Nós mesmos terminamos o trabalho, sem concluir afinal, o que levam pessoas à morar nas ruas. São muitos os motivos, problemas em casa, vícios (principalmente o alcoolismo), rejeição da família, problemas psicológicos...Mas alguns, moram na rua, incrivelmente por opção "decidi morar na rua, estar a margem da sociedade".

Eu não sei se existe um mapa dessa situação, talvez exista. Muitas vezes me pego em pensamentos ou atitudes preconceituosas na rua. Costumo adotar posturas mais frias, o que não é ignorar os fatos, veja bem, mas faço isso para fugir da tormenta* que sinto quando passo perto de outras realidades.

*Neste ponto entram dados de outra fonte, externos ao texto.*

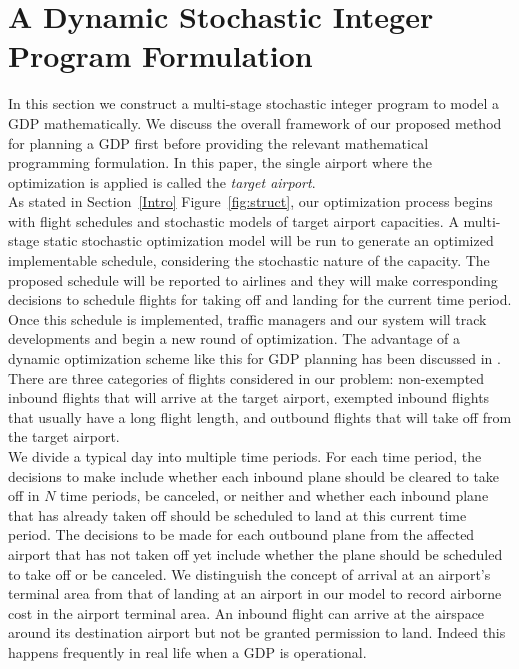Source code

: \documentclass[12pt]{article}
\begin{document}
\section{A Dynamic Stochastic Integer Program Formulation}\label{Model}
	In this section we construct a multi-stage stochastic integer program to model a GDP mathematically. We discuss the overall framework of our proposed method for planning a GDP first before providing the relevant mathematical programming formulation.  In this paper, the single airport where the optimization is applied is called the {\em target airport}.\\
	\newline As stated in Section~\ref{Intro} Figure~\ref{fig:struct}, our optimization process begins with flight schedules and stochastic models of target airport capacities. A multi-stage static stochastic optimization model will be run to generate an optimized implementable schedule, considering the stochastic nature of the capacity. The proposed schedule will be reported to airlines and they will make corresponding decisions to schedule flights for taking off and landing for the current time period. Once this schedule is implemented, traffic managers and our system will track developments and begin a new round of optimization. The advantage of a dynamic optimization scheme like this for GDP planning has been discussed in \cite{richetta1994dynamic}. \\
	\newline There are three categories of flights considered in our problem: non-exempted inbound flights that will arrive at the target airport, exempted inbound flights that usually have a long flight length, and outbound flights that will take off from the target airport. \\
	\newline
	We divide a typical day into multiple time periods. For each time period, the decisions to make include whether each inbound plane should be cleared to take off in \(N\) time periods, be canceled, or neither and whether each inbound plane that has already taken off should be scheduled to land at this current time period. The decisions to be made for each outbound plane from the affected airport that has not taken off yet include whether the plane should be scheduled to take off or be canceled. We distinguish the concept of arrival at an airport's terminal area from that of landing at an airport in our model to record airborne cost in the airport terminal area. An inbound flight can arrive at the airspace around its destination airport but not be granted permission to land.  Indeed this happens frequently in real life when a GDP is operational.
\end{document}
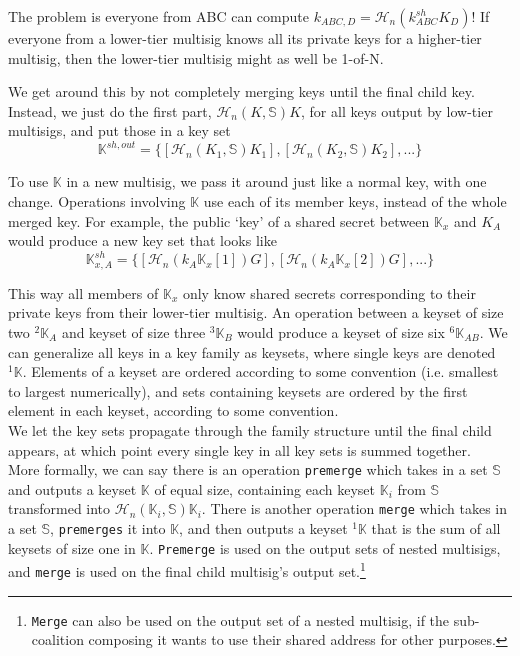 The problem is everyone from ABC can compute $k_{ABC,D} = \mathcal{H}_n(k^{sh}_{ABC} K_D)$! If everyone from a lower-tier multisig knows all its private keys for a higher-tier multisig, then the lower-tier multisig might as well be 1-of-N.

We get around this by not completely merging keys until the final child key. Instead, we just do the first part, $\mathcal{H}_n(K,\mathbb{S}) K$, for all keys output by low-tier multisigs, and put those in a key set
\[ \mathbb{K}^{sh,out} = \{ [\mathcal{H}_n(K_1,\mathbb{S}) K_1], [\mathcal{H}_n(K_2,\mathbb{S}) K_2], ... \} \]

To use $\mathbb{K}$ in a new multisig, we pass it around just like a normal key, with one change. Operations involving $\mathbb{K}$ use each of its member keys, instead of the whole merged key. For example, the public `key' of a shared secret between $\mathbb{K}_x$ and $K_A$ would produce a new key set that looks like
\[ \mathbb{K}^{sh}_{x,A} = \{ [\mathcal{H}_n(k_A \mathbb{K}_x[1]) G], [\mathcal{H}_n(k_A \mathbb{K}_x[2]) G], ...\}\]

This way all members of $\mathbb{K}_x$ only know shared secrets corresponding to their private keys from their lower-tier multisig. An operation between a keyset of size two ${}^{2}\mathbb{K}_A$ and keyset of size three ${}^{3}\mathbb{K}_B$ would produce a keyset of size six ${}^{6}\mathbb{K}_{AB}$. We can generalize all keys in a key family as keysets, where single keys are denoted ${}^{1}\mathbb{K}$. Elements of a keyset are ordered according to some convention (i.e. smallest to largest numerically), and sets containing keysets are ordered by the first element in each keyset, according to some convention.\\

We let the key sets propagate through the family structure until the final child appears, at which point every single key in all key sets is summed together.\\

More formally, we can say there is an operation {\tt premerge} which takes in a set $\mathbb{S}$ and outputs a keyset $\mathbb{K}$ of equal size, containing each keyset $\mathbb{K}_i$ from $\mathbb{S}$ transformed into $\mathcal{H}_n(\mathbb{K}_i,\mathbb{S}) \mathbb{K}_i$. There is another operation {\tt merge} which takes in a set $\mathbb{S}$, {\tt premerges} it into $\mathbb{K}$, and then outputs a keyset ${}^{1}\mathbb{K}$ that is the sum of all keysets of size one in $\mathbb{K}$. {\tt Premerge} is used on the output sets of nested multisigs, and {\tt merge} is used on the final child multisig's output set.\footnote{{\tt Merge} can also be used on the output set of a nested multisig, if the sub-coalition composing it wants to use their shared address for other purposes.}

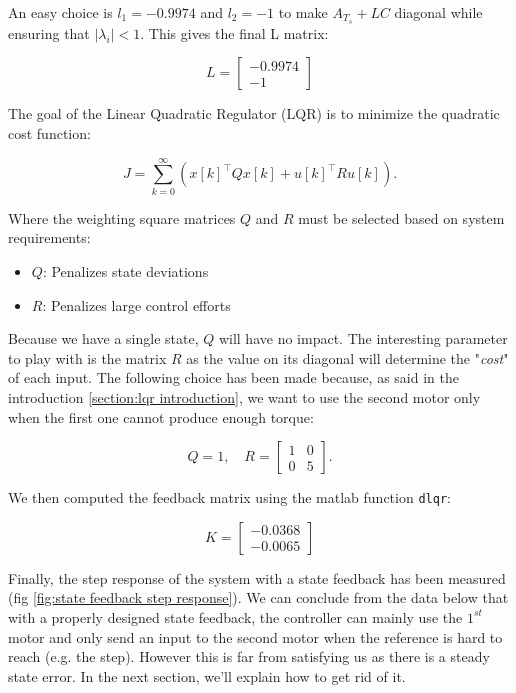 An easy choice is $l_1 = -0.9974$ and $l_2 = -1$ to make $A_{T_s} + LC$ diagonal while ensuring that $\left|\lambda_i
\right| < 1$. This gives the final L matrix:

\begin{equation}
    L = \begin{bmatrix}
        -0.9974 \\ -1
    \end{bmatrix}
\end{equation}
\fi

The goal of the Linear Quadratic Regulator (LQR) is to minimize the quadratic cost function:

\[
J = \sum_{k=0}^\infty \left( x[k]^\top Q x[k] + u[k]^\top R u[k] \right).
\]

Where the weighting square matrices \( Q \) and \( R \) must be selected based on system requirements:

\begin{itemize}
    \item \( Q \): Penalizes state deviations
    \item \( R \): Penalizes large control efforts
\end{itemize}

Because we have a single state, $Q$ will have no impact. The interesting parameter to play with is the matrix $R$ as the
value on its diagonal will determine the "\textit{cost}" of each input. The following choice has been made because, as 
said in the introduction \ref{section:lqr introduction}, we want to use the second motor only when the first one cannot 
produce enough torque:

\[
Q = 1, \quad
R = \begin{bmatrix}
1 & 0 \\
0 & 5
\end{bmatrix}.
\]

We then computed the feedback matrix using the matlab function \texttt{dlqr}:

\[
K = \begin{bmatrix}
    -0.0368\\
    -0.0065
\end{bmatrix}
\]

Finally, the step response of the system with a state feedback has been measured (fig \ref{fig:state feedback step 
response}). We can conclude from the data below that with a properly designed state feedback, the controller can mainly
use the $1^{st}$ motor and only send an input to the second motor when the reference is hard to reach (e.g. the step).
However this is far from satisfying us as there is  a steady state error. In the next section, we'll explain how to get 
rid of it.

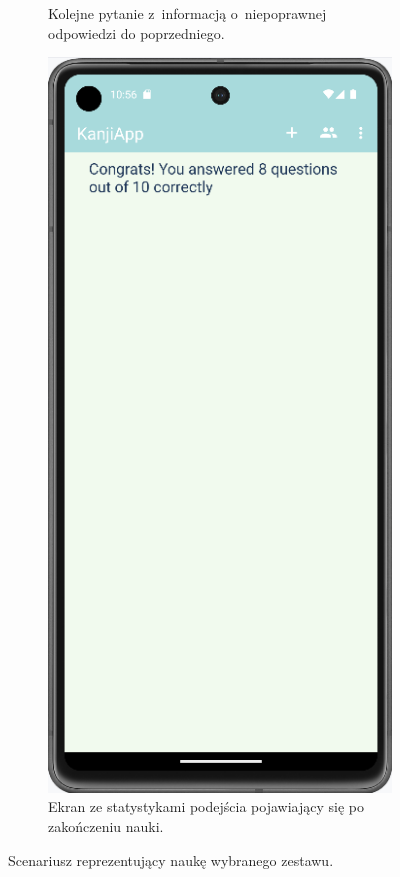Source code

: \documentclass[a4paper,twoside,12pt]{book}
\begin{document}
\begin{figure}
\begin{subfigure}{0.3\textwidth}
   \caption{Kolejne pytanie z~informacją o~niepoprawnej odpowiedzi do poprzedniego.}
   \label{fig:incorrect}
\end{subfigure}
\hfill
\begin{subfigure}{0.3\textwidth}
   \includegraphics[width=\textwidth]{learn/stats}
   \caption{Ekran ze statystykami podejścia pojawiający się po zakończeniu nauki.}
   \label{fig:stats}
\end{subfigure}
 

\caption{Scenariusz reprezentujący naukę wybranego zestawu.}
\label{fig:study}
\end{figure}
\end{document}
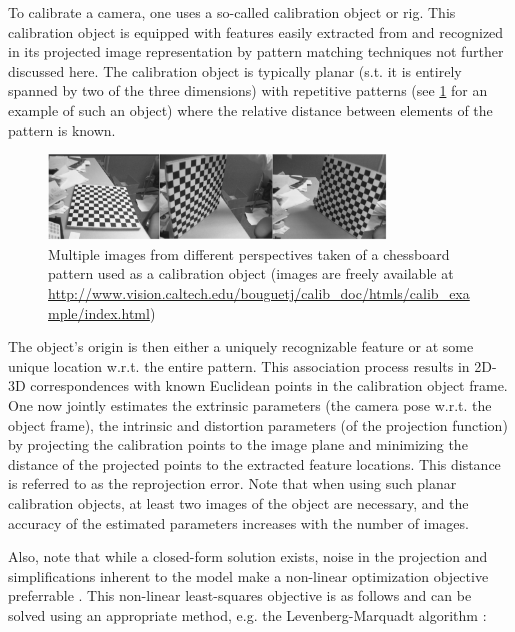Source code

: \documentclass[headsepline, hidelinks, footsepline, footinclude=false, oneside, fontsize=11pt, paper=a4, listof=totoc, bibliography=totoc]{scrbook}
\begin{document}
To calibrate a camera, one uses a so-called calibration object or rig. 
This calibration object is equipped with features easily extracted from and recognized in its projected image representation by pattern matching techniques not further discussed here.
The calibration object is typically planar (s.t. it is entirely spanned by two of the three dimensions) with repetitive patterns (see \cref{fig:calib-patterns} for an example of such an object) where the relative distance between elements of the pattern is known.

\begin{figure}[htbp]
\centering
\includegraphics[width=0.8\textwidth]{figures/calib-patterns.pdf}
\caption{\label{fig:calib-patterns}Multiple images from different perspectives taken of a chessboard pattern used as a calibration object (images are freely available at \url{http://www.vision.caltech.edu/bouguetj/calib\_doc/htmls/calib\_example/index.html})}
\end{figure}

The object's origin is then either a uniquely recognizable feature or at some unique location w.r.t. the entire pattern.
This association process results in 2D-3D correspondences with known Euclidean points in the calibration object frame.
One now jointly estimates the extrinsic parameters (the camera pose w.r.t. the object frame), the intrinsic and distortion parameters (of the projection function) by projecting the calibration points to the image plane
and minimizing the distance of the projected points to the extracted feature locations. This distance is referred to as the reprojection error. 
Note that when using such planar calibration objects, at least two images of the object are necessary, and the accuracy of the estimated parameters increases with the number of images. 

Also, note that while a closed-form solution exists, noise in the projection and simplifications inherent to the model make a non-linear optimization objective preferrable \cite{zhangFlexibleNewTechnique2000}.
This non-linear least-squares objective is as follows and can be solved using an appropriate method, e.g. the Levenberg-Marquadt algorithm \cite{levenbergMethodSolutionCertain1944,marquardtAlgorithmLeastSquaresEstimation1963}: 
\end{document}

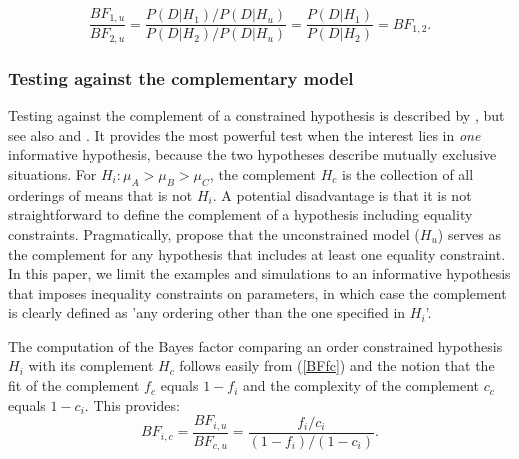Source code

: \documentclass[11pt,reqno]{article}
\begin{document}
\begin{equation*}
  \frac{BF_{1,u}}{BF_{2,u}} = \frac{P(D|H_{1}) / P(D|H_u)}{P(D|H_{2}) / P(D|H_u)} = \frac{P(D|H_{1})}{P(D|H_{2})} = BF_{1,2}.
\end{equation*}


\subsubsection{Testing against the complementary model}
Testing against the complement of a constrained hypothesis is described by \textcite{hoijtink_informative_2012}, but see also \textcite{vandeun_testing_2009} and \textcite{vanrossum_hypothesis_2013}. It provides the most powerful test when the interest lies in \emph{one} informative hypothesis, because the two hypotheses describe mutually exclusive situations. For $H_i: \mu_A > \mu_B > \mu_C$, the complement $H_c$ is the collection of all orderings of means that is not $H_i$.
A potential disadvantage is that it is not straightforward to define the complement of a hypothesis including equality constraints. Pragmatically, \textcite{gu_approximated_2018} propose that the unconstrained model ($H_u$) serves as the complement for any hypothesis that includes at least one equality constraint. In this paper, we limit the examples and simulations to an informative hypothesis that imposes inequality constraints on parameters, in which case the complement is clearly defined as 'any ordering other than the one specified in $H_i$'.

The computation of the Bayes factor comparing an order constrained hypothesis $H_i$ with its complement $H_c$ follows easily from (\ref{BFfc}) and the notion that the fit of the complement $f_c$ equals $1-f_i$ and the complexity of the complement $c_c$ equals $1-c_i$. This provides:
\begin{equation}\label{BFic}
  BF_{i,c} = \frac{BF_{i,u}}{BF_{c,u}} = \frac{f_i / c_i}{(1-f_i)/(1-c_i)}.
\end{equation}
\end{document}

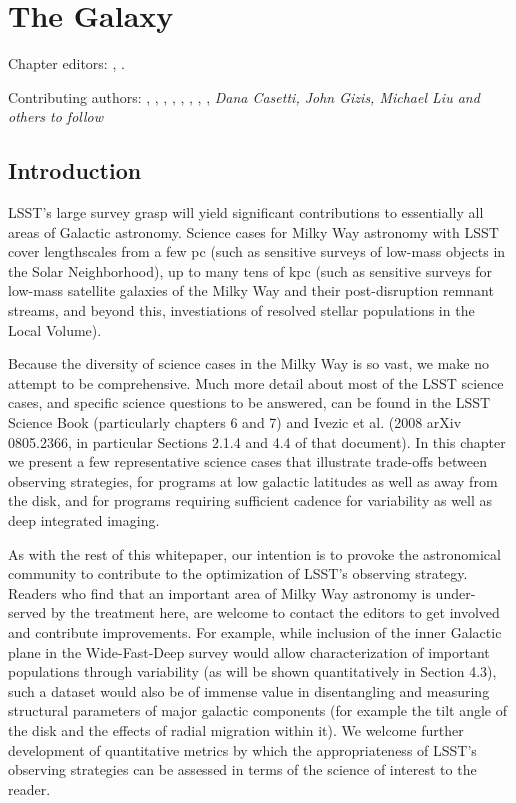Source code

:
\chapter{The Galaxy}
\def\chpname{galaxy}\label{chp:\chpname}

Chapter editors:
,
.

Contributing authors:
,
,
,
,
,
,
,
,
{\it Dana Casetti, John Gizis, Michael Liu and others to follow}



\section{Introduction}
\def\secname{MW_Intro}\label{sec:\secname}

LSST's large survey grasp will yield significant contributions to
essentially all areas of Galactic astronomy. Science cases for Milky
Way astronomy with LSST cover lengthscales from a few pc (such as
sensitive surveys of low-mass objects in the Solar Neighborhood), up
to many tens of kpc (such as sensitive surveys for low-mass satellite
galaxies of the Milky Way and their post-disruption remnant streams,
and beyond this, investiations of resolved stellar populations in the
Local Volume). 

Because the diversity of science cases in the Milky Way is so vast, we
make no attempt to be comprehensive. Much more detail about most of
the LSST science cases, and specific science questions to be answered,
can be found in the LSST Science Book (particularly chapters 6 and 7)
and Ivezic et al. (2008 arXiv 0805.2366, in particular Sections 2.1.4
and 4.4 of that document). In this chapter we present a few
representative science cases that illustrate trade-offs between
observing strategies, for programs at low galactic latitudes as well
as away from the disk, and for programs requiring sufficient cadence
for variability as well as deep integrated imaging. 

As with the rest of this whitepaper, our intention is to provoke the
astronomical community to contribute to the optimization of LSST's
observing strategy. Readers who find that an important area of Milky
Way astronomy is under-served by the treatment here, are welcome to
contact the editors to get involved and contribute improvements. For
example, while inclusion of the inner Galactic plane in the
Wide-Fast-Deep survey would allow characterization of important
populations through variability (as will be shown quantitatively in
Section 4.3), such a dataset would also be of immense value in
disentangling and measuring structural parameters of major galactic
components (for example the tilt angle of the disk and the effects of
radial migration within it). We welcome further development of
quantitative metrics by which the appropriateness of LSST's observing
strategies can be assessed in terms of the science of interest to the
reader.

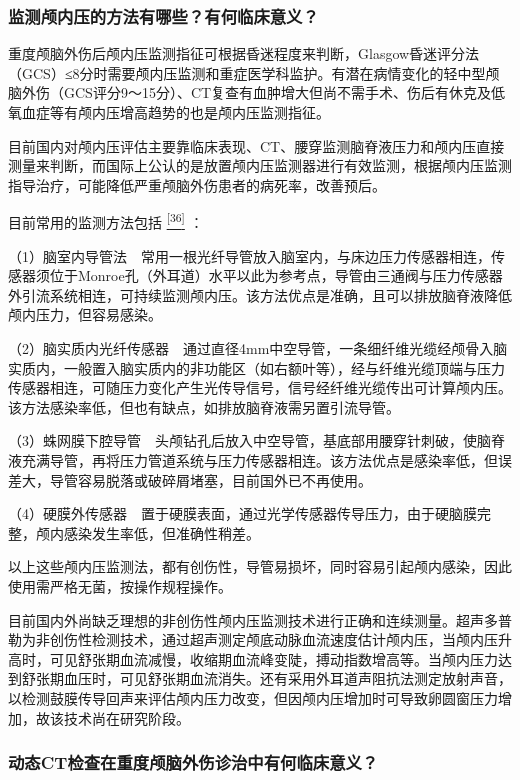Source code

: \subsubsection{监测颅内压的方法有哪些？有何临床意义？}

重度颅脑外伤后颅内压监测指征可根据昏迷程度来判断，Glasgow昏迷评分法（GCS）≤8分时需要颅内压监测和重症医学科监护。有潜在病情变化的轻中型颅脑外伤（GCS评分9～15分）、CT复查有血肿增大但尚不需手术、伤后有休克及低氧血症等有颅内压增高趋势的也是颅内压监测指征。

目前国内对颅内压评估主要靠临床表现、CT、腰穿监测脑脊液压力和颅内压直接测量来判断，而国际上公认的是放置颅内压监测器进行有效监测，根据颅内压监测指导治疗，可能降低严重颅脑外伤患者的病死率，改善预后。

目前常用的监测方法包括
\protect\hyperlink{text00024.htmlux5cux23ch36-23}{\textsuperscript{{[}36{]}}}
：

（1）脑室内导管法　常用一根光纤导管放入脑室内，与床边压力传感器相连，传感器须位于Monroe孔（外耳道）水平以此为参考点，导管由三通阀与压力传感器外引流系统相连，可持续监测颅内压。该方法优点是准确，且可以排放脑脊液降低颅内压力，但容易感染。

（2）脑实质内光纤传感器　通过直径4mm中空导管，一条细纤维光缆经颅骨入脑实质内，一般置入脑实质内的非功能区（如右额叶等），经与纤维光缆顶端与压力传感器相连，可随压力变化产生光传导信号，信号经纤维光缆传出可计算颅内压。该方法感染率低，但也有缺点，如排放脑脊液需另置引流导管。

（3）蛛网膜下腔导管　头颅钻孔后放入中空导管，基底部用腰穿针刺破，使脑脊液充满导管，再将压力管道系统与压力传感器相连。该方法优点是感染率低，但误差大，导管容易脱落或破碎屑堵塞，目前国外已不再使用。

（4）硬膜外传感器　置于硬膜表面，通过光学传感器传导压力，由于硬脑膜完整，颅内感染发生率低，但准确性稍差。

以上这些颅内压监测法，都有创伤性，导管易损坏，同时容易引起颅内感染，因此使用需严格无菌，按操作规程操作。

目前国内外尚缺乏理想的非创伤性颅内压监测技术进行正确和连续测量。超声多普勒为非创伤性检测技术，通过超声测定颅底动脉血流速度估计颅内压，当颅内压升高时，可见舒张期血流减慢，收缩期血流峰变陡，搏动指数增高等。当颅内压力达到舒张期血压时，可见舒张期血流消失。还有采用外耳道声阻抗法测定放射声音，以检测鼓膜传导回声来评估颅内压力改变，但因颅内压增加时可导致卵圆窗压力增加，故该技术尚在研究阶段。

\subsubsection{动态CT检查在重度颅脑外伤诊治中有何临床意义？}

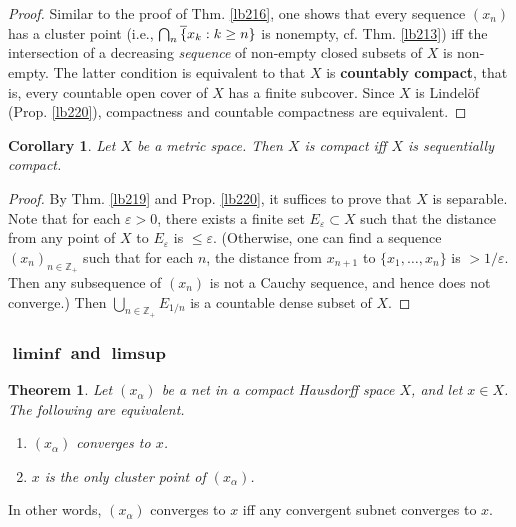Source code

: \documentclass[12pt,b5paper,notitlepage]{article}
\theoremstyle{definition}
\theoremstyle{plain}
\newtheorem{thm}[df]{Theorem}
\newtheorem{co}[df]{Corollary}
\newcommand{\ovl}{\overline}
\newcommand{\Zbb}{\mathbb Z}
\newcommand{\eps}{\varepsilon}
\numberwithin{equation}{section}
\begin{document}
\begin{proof}
Similar to the proof of Thm. \ref{lb216}, one shows that every sequence $(x_n)$ has a cluster point (i.e., $\bigcap_n\ovl\{x_k:k\geq n\}$ is nonempty, cf. Thm. \ref{lb213}) iff the intersection of a decreasing \textit{sequence} of non-empty closed subsets of $X$ is non-empty. The latter condition is equivalent to that $X$ is \textbf{countably compact}, that is, every countable open cover of $X$ has a finite subcover. Since $X$ is Lindel\"of (Prop. \ref{lb220}), compactness and countable compactness are equivalent.
\end{proof}



\begin{co}\label{lb354}
Let $X$ be a metric space. Then $X$ is compact iff $X$ is sequentially compact.
\end{co}

\begin{proof}
By Thm. \ref{lb219} and Prop. \ref{lb220}, it suffices to prove that $X$ is separable. Note that for each $\eps>0$, there exists a finite set $E_\eps\subset X$ such that the distance from any point of $X$ to $E_\eps$ is $\leq \eps$. (Otherwise, one can find a sequence $(x_n)_{n\in\Zbb_+}$ such that for each $n$, the distance from $x_{n+1}$ to $\{x_1,\dots,x_n\}$ is $>1/\eps$. Then any subsequence of $(x_n)$ is not a Cauchy sequence, and hence does not converge.) Then $\bigcup_{n\in\Zbb_+}E_{1/n}$ is a countable dense subset of $X$.
\end{proof}




\subsubsection{$\pmb\liminf$ and $\pmb\limsup$}



\begin{thm}\label{lb227}
Let $(x_\alpha)$ be a net in a compact Hausdorff space $X$, and let $x\in X$. The following are equivalent.
\begin{enumerate}
\item[(1)] $(x_\alpha)$ converges to $x$.
\item[(2)] $x$ is the only cluster point of $(x_\alpha)$.
\end{enumerate}
\end{thm}

In other words, $(x_\alpha)$ converges to $x$ iff any convergent subnet converges to $x$.
\end{document}

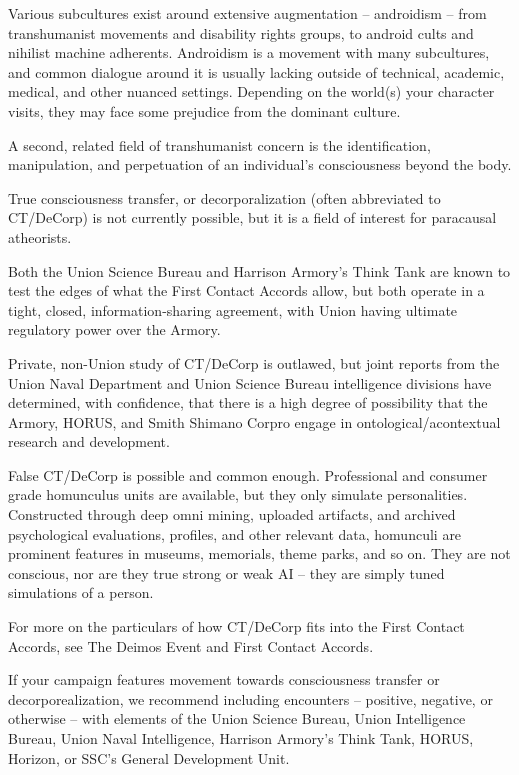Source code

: Various subcultures exist around extensive augmentation -- androidism -- from transhumanist
movements and disability rights groups, to android cults and nihilist machine adherents.
Androidism is a movement with many subcultures, and common dialogue around it is usually
lacking outside of technical, academic, medical, and other nuanced settings. Depending on the
world(s) your character visits, they may face some prejudice from the dominant culture.


A second, related field of transhumanist concern is the identification, manipulation, and
perpetuation of an individual’s consciousness beyond the body.


True consciousness transfer, or decorporalization (often abbreviated to CT/DeCorp) is not
currently possible, but it is a field of interest for paracausal atheorists.

Both the Union Science Bureau and Harrison Armory’s Think Tank are known to test the edges of
what the First Contact Accords allow, but both operate in a tight, closed, information-sharing
agreement, with Union having ultimate regulatory power over the Armory.


Private, non-Union study of CT/DeCorp is outlawed, but joint reports from the Union Naval
Department and Union Science Bureau intelligence divisions have determined, with confidence,
that there is a high degree of possibility that the Armory, HORUS, and Smith Shimano Corpro
engage in ontological/acontextual research and development.


False CT/DeCorp is possible and common enough. Professional and consumer grade
homunculus units are available, but they only simulate personalities. Constructed through deep
omni mining, uploaded artifacts, and archived psychological evaluations, profiles, and other
relevant data, homunculi are prominent features in museums, memorials, theme parks, and so
on. They are not conscious, nor are they true strong or weak AI -- they are simply tuned
simulations of a person.


For more on the particulars of how CT/DeCorp fits into the First Contact Accords, see The
Deimos Event and First Contact Accords.


If your campaign features movement towards consciousness transfer or decorporealization, we
recommend including encounters -- positive, negative, or otherwise -- with elements of the
Union Science Bureau, Union Intelligence Bureau, Union Naval Intelligence, Harrison Armory’s
Think Tank, HORUS, Horizon, or SSC’s General Development Unit.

Tormenta* entre "mas com tantos programas de ajuda, ongs, etc, pq diabos estas pessoas ainda estão nas ruas?" e "coitados, do que será que eles precisam? pq moram nas ruas? pq eu não faço nada?"

Sem opinião formada!

Thiago Apenas disse...

Faça sua parte e não espere o mesmo dos outros.

Blz de blog!

Ana P. disse...

Aiiiii gente! Quanto comment bom! Quanta discussão boa! Gosto gosto. E mesmo cheia de pregui, vou responder um por um!

Andarilho: e se for engravatado com carteirinha da OAB?? Muito cuidado, todo cuidado, aliás, é pouco!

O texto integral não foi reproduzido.